What you are asked to do: Go over the data and copy out each line with "import" in it.

+--

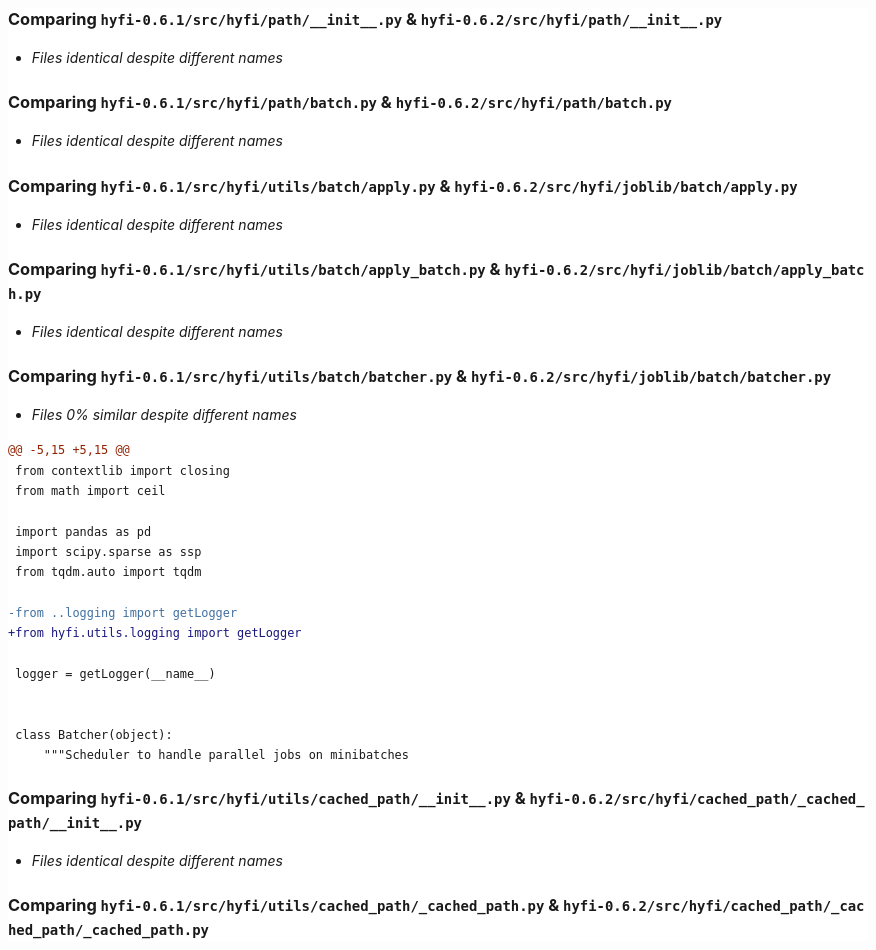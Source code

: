 ### Comparing `hyfi-0.6.1/src/hyfi/path/__init__.py` & `hyfi-0.6.2/src/hyfi/path/__init__.py`

 * *Files identical despite different names*

### Comparing `hyfi-0.6.1/src/hyfi/path/batch.py` & `hyfi-0.6.2/src/hyfi/path/batch.py`

 * *Files identical despite different names*

### Comparing `hyfi-0.6.1/src/hyfi/utils/batch/apply.py` & `hyfi-0.6.2/src/hyfi/joblib/batch/apply.py`

 * *Files identical despite different names*

### Comparing `hyfi-0.6.1/src/hyfi/utils/batch/apply_batch.py` & `hyfi-0.6.2/src/hyfi/joblib/batch/apply_batch.py`

 * *Files identical despite different names*

### Comparing `hyfi-0.6.1/src/hyfi/utils/batch/batcher.py` & `hyfi-0.6.2/src/hyfi/joblib/batch/batcher.py`

 * *Files 0% similar despite different names*

```diff
@@ -5,15 +5,15 @@
 from contextlib import closing
 from math import ceil
 
 import pandas as pd
 import scipy.sparse as ssp
 from tqdm.auto import tqdm
 
-from ..logging import getLogger
+from hyfi.utils.logging import getLogger
 
 logger = getLogger(__name__)
 
 
 class Batcher(object):
     """Scheduler to handle parallel jobs on minibatches
```

### Comparing `hyfi-0.6.1/src/hyfi/utils/cached_path/__init__.py` & `hyfi-0.6.2/src/hyfi/cached_path/_cached_path/__init__.py`

 * *Files identical despite different names*

### Comparing `hyfi-0.6.1/src/hyfi/utils/cached_path/_cached_path.py` & `hyfi-0.6.2/src/hyfi/cached_path/_cached_path/_cached_path.py`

+--

Answer to the exercise:
 from contextlib import closing
 from math import ceil
 import pandas as pd
 import scipy.sparse as ssp
 from tqdm.auto import tqdm
-from ..logging import getLogger
+from hyfi.utils.logging import getLogger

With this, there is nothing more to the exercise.